Samarinda, Kaltimku.id – Ketimpangan akses pendidikan menengah di Kabupaten Kutai Kartanegara (Kukar) mulai memasuki tahap yang memprihatinkan. Empat kecamatan, yakni Muara Wis, Muara Muntai, Marangkayu, dan Kota Bangun, hingga kini belum memiliki fasilitas sekolah menengah atas (SMA). Kondisi tersebut memicu kekhawatiran baru terkait meningkatnya angka putus sekolah serta mobilitas pelajar ke luar daerah.

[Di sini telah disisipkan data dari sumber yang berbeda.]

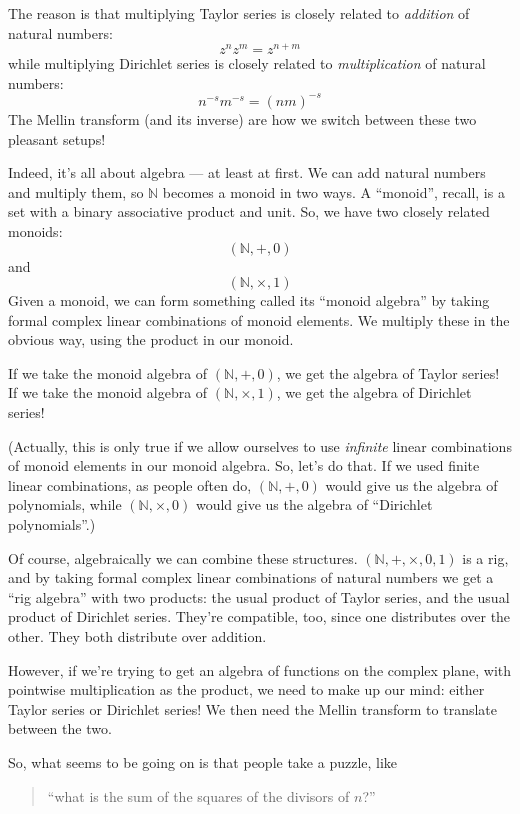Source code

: \documentclass{article}
\begin{document}
The reason is that multiplying Taylor series is closely related to
\emph{addition} of natural numbers: \[z^n z^m = z^{n+m}\] while
multiplying Dirichlet series is closely related to \emph{multiplication}
of natural numbers: \[n^{-s} m^{-s} = (nm)^{-s}\] The Mellin transform
(and its inverse) are how we switch between these two pleasant setups!

Indeed, it's all about algebra --- at least at first. We can add natural
numbers and multiply them, so \(\mathbb{N}\) becomes a monoid in two
ways. A ``monoid'', recall, is a set with a binary associative product
and unit. So, we have two closely related monoids: \[(\mathbb{N},+,0)\]
and \[(\mathbb{N},\times,1)\] Given a monoid, we can form something
called its ``monoid algebra'' by taking formal complex linear
combinations of monoid elements. We multiply these in the obvious way,
using the product in our monoid.

If we take the monoid algebra of \((\mathbb{N},+,0)\), we get the
algebra of Taylor series! If we take the monoid algebra of
\((\mathbb{N},\times,1)\), we get the algebra of Dirichlet series!

(Actually, this is only true if we allow ourselves to use
\emph{infinite} linear combinations of monoid elements in our monoid
algebra. So, let's do that. If we used finite linear combinations, as
people often do, \((\mathbb{N},+,0)\) would give us the algebra of
polynomials, while \((\mathbb{N},\times,0)\) would give us the algebra
of ``Dirichlet polynomials''.)

Of course, algebraically we can combine these structures.
\((\mathbb{N},+,\times,0,1)\) is a rig, and by taking formal complex
linear combinations of natural numbers we get a ``rig algebra'' with two
products: the usual product of Taylor series, and the usual product of
Dirichlet series. They're compatible, too, since one distributes over
the other. They both distribute over addition.

However, if we're trying to get an algebra of functions on the complex
plane, with pointwise multiplication as the product, we need to make up
our mind: either Taylor series or Dirichlet series! We then need the
Mellin transform to translate between the two.

So, what seems to be going on is that people take a puzzle, like

\begin{quote}
``what is the sum of the squares of the divisors of \(n\)?''
\end{quote}
\end{document}
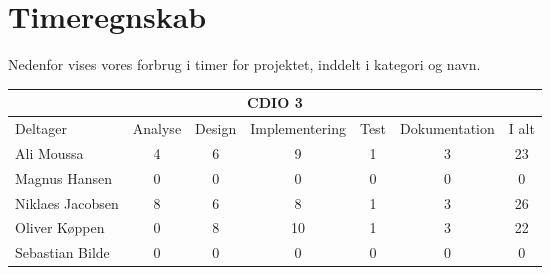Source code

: \chapter*{Timeregnskab}

Nedenfor vises vores forbrug i timer for projektet, inddelt i kategori og navn.

\begin{table}[h]
    \centering
        \begin{tabular}{|l|c|c|c|c|c|c|}
                \hline
            \multicolumn{7}{|c|}{CDIO 3}
            \\ \hline
                    Deltager         &  Analyse  &  Design  &  Implementering  &  Test  &  Dokumentation  &  I alt
            \\ \hline
                    Ali Moussa       &    4      &    6     &        9         &    1   &        3        &    23
            \\ \hline
                    Magnus Hansen    &    0      &    0     &        0         &    0   &        0        &    0
            \\ \hline
                    Niklaes Jacobsen &    8      &    6     &        8         &    1   &        3        &    26
            \\ \hline
                    Oliver Køppen    &    0      &    8     &        10        &    1   &        3        &    22
            \\ \hline
                    Sebastian Bilde  &    0      &    0     &        0         &    0   &        0        &    0
            \\ \hline
        \end{tabular}
\end{table}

Tanpa keberadaan SMA di wilayah mereka, banyak keluarga harus memikirkan ulang masa depan pendidikan anak-anak mereka. Sebagian terpaksa memindahkan anak ke kecamatan lain, bahkan ke kabupaten berbeda, demi memastikan pendidikan menengah tetap bisa ditempuh. Sementara itu, pelajar dari keluarga kurang mampu justru berada dalam risiko tertinggi untuk menghentikan sekolah karena tidak mampu menanggung biaya transportasi dan jarak tempuh harian.
Wakil Ketua Komisi IV DPRD Kaltim, dr Andi Satya Adi Saputra, menjelaskan bahwa persoalan ini sebenarnya telah lama terdengar, namun kembali menguat seiring terbatasnya kemampuan fiskal daerah.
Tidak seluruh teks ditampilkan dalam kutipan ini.